Alas I know, this is just a moment. Sometime soon, my hopes may turn to worries, probabilities to possibilities, and my unnatural grin may fade to indifference. But hey, this it what it means to be alive.


Lets try something a little bit different


Its really hard to stay in a happy state, whilst also having the emotional / physical energy to be social, be productive, get the girl etc.

I've heard from quite a few people now an interesting concept: setting your life on an upward spiral. Great read here, a summary of a good book here, and a more systems-oriented piece here.

An upward spiral is about continuously re-enforcing patterns, thoughts and emotions which are beneficial and help us grow. Whilst being a very agreeable concept, the challenge is bringing positivity to every facet of your present living, rather than keeping a balance or simply relying on blind optimism.

How am I going to do it? I'm going to go out and spend meaningful time with friends and family. I'm going to work towards tangible Things That Matter in my spare hours (fitness, exploring the world, persuit of love & happiness) and try and exclude a lot of my hobbies which, for the time being, are simply distractions.


Araitz


Burned into my memory, the sight of green eyes smiling at me in the moonlight streaming through her window. Her intoxicating smell filling my nostrils with sweetness. Her soft, tanned skin beneath my hands and face.

There is something about lying with your woman in her pyjamas that mellows the soul and puts everything into perspective. Those magical moments spent pressed up against another human being with nothing separating you. In the rising light of the morning, it is us against the world.

We talked about everything and nothing that mattered, and went from enthusiastic strangers to teary-eyed lovers saying goodbye.

Her memory continues to fill my mind. Its little things; her gorgeous Spanish accent, Affectionate phrases, along with the way she plays with my hair or touches my face.

I like to think that everything happens for a reason- every little moment or person I meet has a part to play in my journey as I play a part in theirs.

For us lonely souls, there are reminders that there is love coming but just out of arms reach. Its a teaser, a signal to not give up hope. To fight with all the strength we can muster as we ride - broken and scarred but with high spirits - through the rapids of life.

Araitz, thank you for the gifts you have given me. Thank you for your sweetness and gentle touch. Thank you for those 11 hours that were arguably the best 11 hours of my life.

Long lost nights

And an ache of lust

I can feel your touch

I will feed on us


Low tide sighs

And it's not enough

I would lace you up

I could taste your love


Echoes burn me in the night

My silence you're stealing

Since you taught me how to do it right

My heart has been bleeding


Begging to return the light (You taught me babe)

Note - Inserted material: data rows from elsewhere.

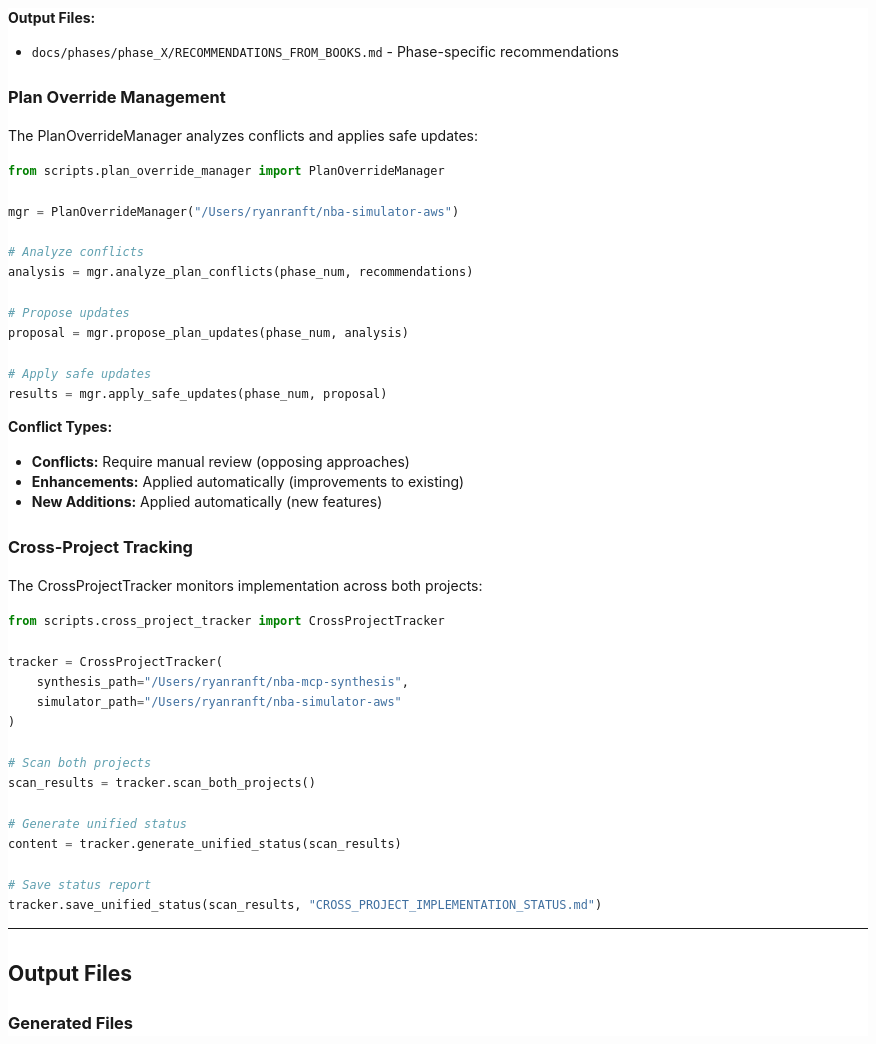**Output Files:**
- `docs/phases/phase_X/RECOMMENDATIONS_FROM_BOOKS.md` - Phase-specific recommendations

### Plan Override Management

The PlanOverrideManager analyzes conflicts and applies safe updates:

```python
from scripts.plan_override_manager import PlanOverrideManager

mgr = PlanOverrideManager("/Users/ryanranft/nba-simulator-aws")

# Analyze conflicts
analysis = mgr.analyze_plan_conflicts(phase_num, recommendations)

# Propose updates
proposal = mgr.propose_plan_updates(phase_num, analysis)

# Apply safe updates
results = mgr.apply_safe_updates(phase_num, proposal)
```

**Conflict Types:**
- **Conflicts:** Require manual review (opposing approaches)
- **Enhancements:** Applied automatically (improvements to existing)
- **New Additions:** Applied automatically (new features)

### Cross-Project Tracking

The CrossProjectTracker monitors implementation across both projects:

```python
from scripts.cross_project_tracker import CrossProjectTracker

tracker = CrossProjectTracker(
    synthesis_path="/Users/ryanranft/nba-mcp-synthesis",
    simulator_path="/Users/ryanranft/nba-simulator-aws"
)

# Scan both projects
scan_results = tracker.scan_both_projects()

# Generate unified status
content = tracker.generate_unified_status(scan_results)

# Save status report
tracker.save_unified_status(scan_results, "CROSS_PROJECT_IMPLEMENTATION_STATUS.md")
```

---

## Output Files

### Generated Files
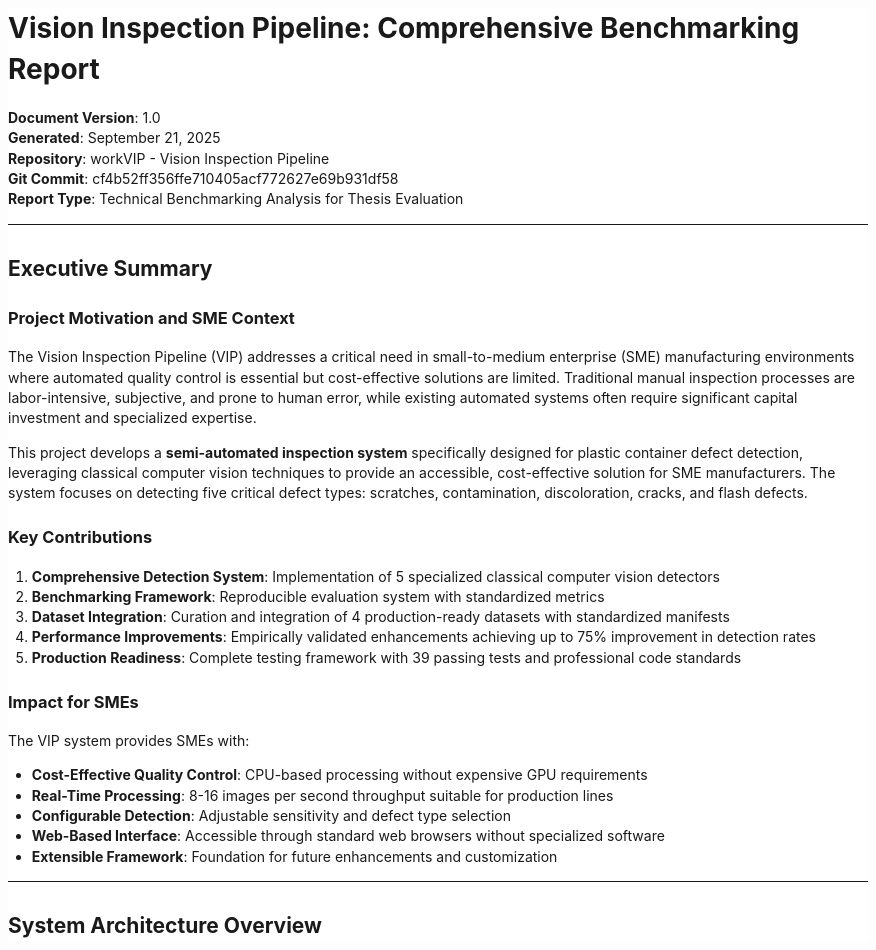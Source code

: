 # Vision Inspection Pipeline: Comprehensive Benchmarking Report

**Document Version**: 1.0  
**Generated**: September 21, 2025  
**Repository**: workVIP - Vision Inspection Pipeline  
**Git Commit**: cf4b52ff356ffe710405acf772627e69b931df58  
**Report Type**: Technical Benchmarking Analysis for Thesis Evaluation  

---

## Executive Summary

### Project Motivation and SME Context

The Vision Inspection Pipeline (VIP) addresses a critical need in small-to-medium enterprise (SME) manufacturing environments where automated quality control is essential but cost-effective solutions are limited. Traditional manual inspection processes are labor-intensive, subjective, and prone to human error, while existing automated systems often require significant capital investment and specialized expertise.

This project develops a **semi-automated inspection system** specifically designed for plastic container defect detection, leveraging classical computer vision techniques to provide an accessible, cost-effective solution for SME manufacturers. The system focuses on detecting five critical defect types: scratches, contamination, discoloration, cracks, and flash defects.

### Key Contributions

1. **Comprehensive Detection System**: Implementation of 5 specialized classical computer vision detectors
2. **Benchmarking Framework**: Reproducible evaluation system with standardized metrics
3. **Dataset Integration**: Curation and integration of 4 production-ready datasets with standardized manifests
4. **Performance Improvements**: Empirically validated enhancements achieving up to 75% improvement in detection rates
5. **Production Readiness**: Complete testing framework with 39 passing tests and professional code standards

### Impact for SMEs

The VIP system provides SMEs with:
- **Cost-Effective Quality Control**: CPU-based processing without expensive GPU requirements
- **Real-Time Processing**: 8-16 images per second throughput suitable for production lines
- **Configurable Detection**: Adjustable sensitivity and defect type selection
- **Web-Based Interface**: Accessible through standard web browsers without specialized software
- **Extensible Framework**: Foundation for future enhancements and customization

---

## System Architecture Overview
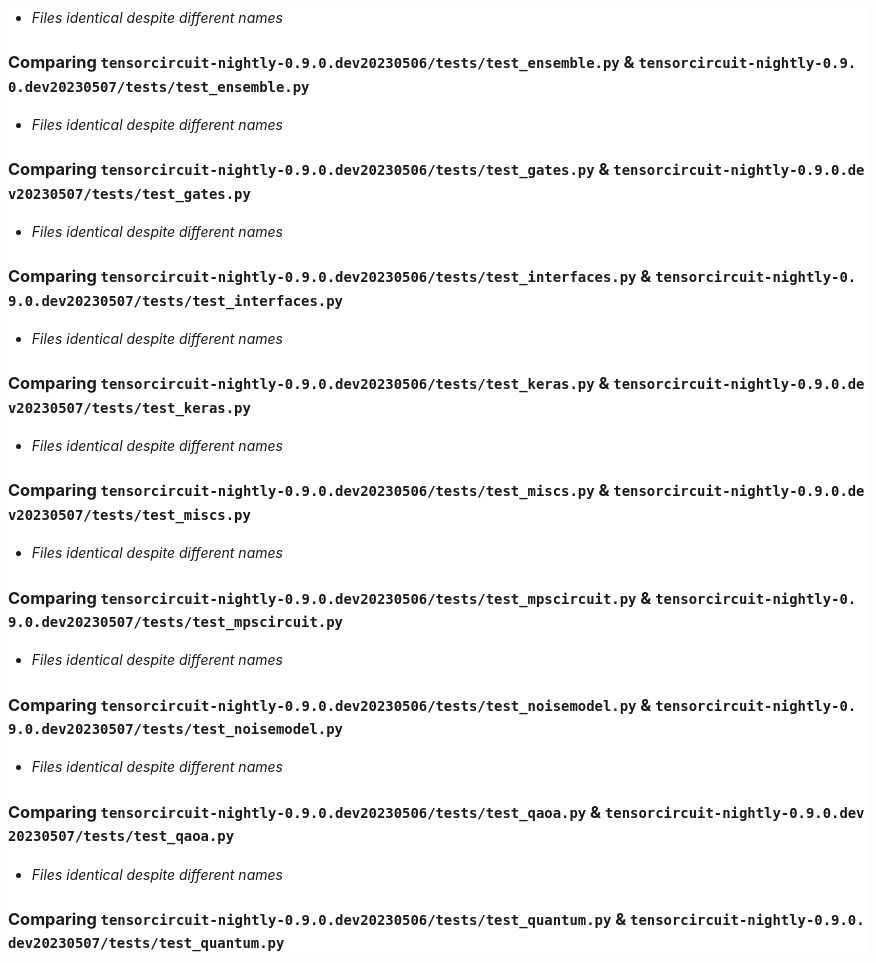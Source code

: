  * *Files identical despite different names*

### Comparing `tensorcircuit-nightly-0.9.0.dev20230506/tests/test_ensemble.py` & `tensorcircuit-nightly-0.9.0.dev20230507/tests/test_ensemble.py`

 * *Files identical despite different names*

### Comparing `tensorcircuit-nightly-0.9.0.dev20230506/tests/test_gates.py` & `tensorcircuit-nightly-0.9.0.dev20230507/tests/test_gates.py`

 * *Files identical despite different names*

### Comparing `tensorcircuit-nightly-0.9.0.dev20230506/tests/test_interfaces.py` & `tensorcircuit-nightly-0.9.0.dev20230507/tests/test_interfaces.py`

 * *Files identical despite different names*

### Comparing `tensorcircuit-nightly-0.9.0.dev20230506/tests/test_keras.py` & `tensorcircuit-nightly-0.9.0.dev20230507/tests/test_keras.py`

 * *Files identical despite different names*

### Comparing `tensorcircuit-nightly-0.9.0.dev20230506/tests/test_miscs.py` & `tensorcircuit-nightly-0.9.0.dev20230507/tests/test_miscs.py`

 * *Files identical despite different names*

### Comparing `tensorcircuit-nightly-0.9.0.dev20230506/tests/test_mpscircuit.py` & `tensorcircuit-nightly-0.9.0.dev20230507/tests/test_mpscircuit.py`

 * *Files identical despite different names*

### Comparing `tensorcircuit-nightly-0.9.0.dev20230506/tests/test_noisemodel.py` & `tensorcircuit-nightly-0.9.0.dev20230507/tests/test_noisemodel.py`

 * *Files identical despite different names*

### Comparing `tensorcircuit-nightly-0.9.0.dev20230506/tests/test_qaoa.py` & `tensorcircuit-nightly-0.9.0.dev20230507/tests/test_qaoa.py`

 * *Files identical despite different names*

### Comparing `tensorcircuit-nightly-0.9.0.dev20230506/tests/test_quantum.py` & `tensorcircuit-nightly-0.9.0.dev20230507/tests/test_quantum.py`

In the silence i'm kneeling (Now I crave someone)

You taught me how to do it right (Who feels the same)

My heart has been bleeding

-- Bigger than Love - Ian Bluestone


Sadness.


I lost all my riches, The diamonds in the mind.

It turns out that this was the best thing to ever happen to me.

Errors and glitches, What a way to find,

That such hurt could bring you greater peace of mind.


If you've ever lost every part of yourself,

If you've left your heart on a lonely avenue,

It will be only a matter of time,

Before your life comes through for you.